Why It’s Actually Good to Worry About Apple’s Health



Aside from investors who are accustomed to reaping a profit from their investment, it’s actually good for customers to worry about Apple’s health.





Aside from investors who are accustomed to reaping a profit from their investment Why It’s Actually Good to Worry About Apple’s Health





Throughout the year, but especially leading up to Apple’s quarterly results, Apple is under a microscope to assess whether the company is operating in a healthy fashion. There’s a lot of investment money at stake, and no one wants to bet on a losing horse in the high tech race.






The Customer Side






Those financial analysts create analysis material that percolates down to journalists who cover Apple. But when Apple appears to be having occasional difficulties, their reports tend to echo the financial analysts for interesting social reasons. Their worries aren’t really parallel to or based on the financial analysts. They write worrisome stories because 1) It seems more learned to be concerned than to be happy-go-lucky and 2) they’re really appealling to a more general concern. That is, when Apple sneezes, we all worry about catching a cold. And that’s good.





The healthy reasons for that are many.





Apple has woven itself into the fabric of our lives. If Apple slips a stitch, we suffer. For example, if you forget a FileVault password, your data is gone forever. If your Apple ID account becomes badly corrupted, you could lose access to all your syncing, your ability to install new OS versions, your music and videos. At least for a time. Decades ago, if you damaged your favorite movie DVD, you’d simply buy replacement plastic.






The walled garden is a lovely place until something goes wrong with the garden’s life support.






This didn’t used to be. The limited degree of internet infiltration into our lives in the past meant that we could easily change banks, favorite retail stores, and even the home’s primitive game-playing console without penalty or compromise. Dump the TRS-80. Buy an Apple II. Not any more. Lost your iPhone? If its security were mismanaged, it could be a family disaster.





In fact, every once in a while, you’ll find an article that tells a story about an experimental divorce from the Big Five: Amazon, Apple, Facebook, Google and Microsoft. Here’s a particularly good one over at Gizmodo that’s still in progress. The divorce is really, really hard to do.










Apple’s Responsibility






So often, a corporation that seeks to involve itself in our lives for a profit forgets (or is forced to forget) the responsibility it has the customer. When things go badly, we sometimes get a perfunctory “sorry.” And that’s about it.

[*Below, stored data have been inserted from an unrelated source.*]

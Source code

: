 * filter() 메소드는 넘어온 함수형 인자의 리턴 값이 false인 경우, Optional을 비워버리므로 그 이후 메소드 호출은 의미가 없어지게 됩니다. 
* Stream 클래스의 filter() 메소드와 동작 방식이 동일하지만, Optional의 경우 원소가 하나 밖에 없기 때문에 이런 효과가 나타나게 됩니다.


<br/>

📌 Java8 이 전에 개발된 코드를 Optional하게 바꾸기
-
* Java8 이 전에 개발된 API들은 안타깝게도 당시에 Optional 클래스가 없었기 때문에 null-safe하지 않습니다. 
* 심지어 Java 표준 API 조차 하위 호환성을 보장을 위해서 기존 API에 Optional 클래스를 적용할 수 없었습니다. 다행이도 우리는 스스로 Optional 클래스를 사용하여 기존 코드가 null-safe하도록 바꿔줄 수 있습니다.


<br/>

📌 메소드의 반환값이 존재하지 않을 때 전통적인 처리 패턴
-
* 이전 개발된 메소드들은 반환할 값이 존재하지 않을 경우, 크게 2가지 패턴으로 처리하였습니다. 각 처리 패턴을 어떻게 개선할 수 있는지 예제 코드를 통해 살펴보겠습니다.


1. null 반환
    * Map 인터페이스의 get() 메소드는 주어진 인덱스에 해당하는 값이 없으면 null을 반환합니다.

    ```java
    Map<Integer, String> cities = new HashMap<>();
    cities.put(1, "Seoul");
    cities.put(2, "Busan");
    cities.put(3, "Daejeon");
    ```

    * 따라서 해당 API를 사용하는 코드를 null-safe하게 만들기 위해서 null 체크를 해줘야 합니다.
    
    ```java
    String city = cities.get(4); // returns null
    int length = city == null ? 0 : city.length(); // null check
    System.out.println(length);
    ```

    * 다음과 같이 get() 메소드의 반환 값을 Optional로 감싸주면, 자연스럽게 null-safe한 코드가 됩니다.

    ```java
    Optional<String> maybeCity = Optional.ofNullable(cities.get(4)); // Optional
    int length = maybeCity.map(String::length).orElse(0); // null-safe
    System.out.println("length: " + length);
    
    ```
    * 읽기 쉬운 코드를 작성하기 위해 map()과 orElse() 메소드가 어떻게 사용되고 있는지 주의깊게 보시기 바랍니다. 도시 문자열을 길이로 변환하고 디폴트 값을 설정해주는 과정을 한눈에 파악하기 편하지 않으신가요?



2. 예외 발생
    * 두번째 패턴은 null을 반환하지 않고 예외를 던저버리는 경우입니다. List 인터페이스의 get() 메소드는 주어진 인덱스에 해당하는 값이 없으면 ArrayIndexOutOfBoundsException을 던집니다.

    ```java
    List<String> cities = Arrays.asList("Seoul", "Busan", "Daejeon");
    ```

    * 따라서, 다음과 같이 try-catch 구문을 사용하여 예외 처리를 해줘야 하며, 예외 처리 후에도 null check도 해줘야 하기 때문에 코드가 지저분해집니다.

Aside from investors who are accustomed to reaping a profit from their investment Why It’s Actually Good to Worry About Apple’s Health
Welcome to the doctor’s office.





Apple has, on the other hand, worked really hard to not only build great products, but to take its responsibility to us (and to the planet) very seriously. In writing.










And so, when we see Apple experience some occasional headwinds, we start to think about how that might affect us as customers. Will a key, beloved service be terminated? Will Apple lose interest in the 35 year-old Mac? Will regulatory presures or lost lawsuits, in turn, affect our own creative abilities? Or financial fortunes in business or development? Will Apple always be able to continue building new products that make our lives better? (That’s why journalists continue to beg for more innovation.)






Or heaven forbid, could it all collapse? What would a future of Windows PCs and Andoid smartphones mean for us?






If tech journalists sometime seem overly alarmed about the smalest flub by Apple, it’s not because they’re being overly dramatic for the sake of page views. (Well, sometimes.) It’s usually because they know how much we depend on Apple in so many little ways. Given the history of civilization and corporations, we tend to react to every little Apple trouble with seasoned worry.





Modern internet technology has wired us that way.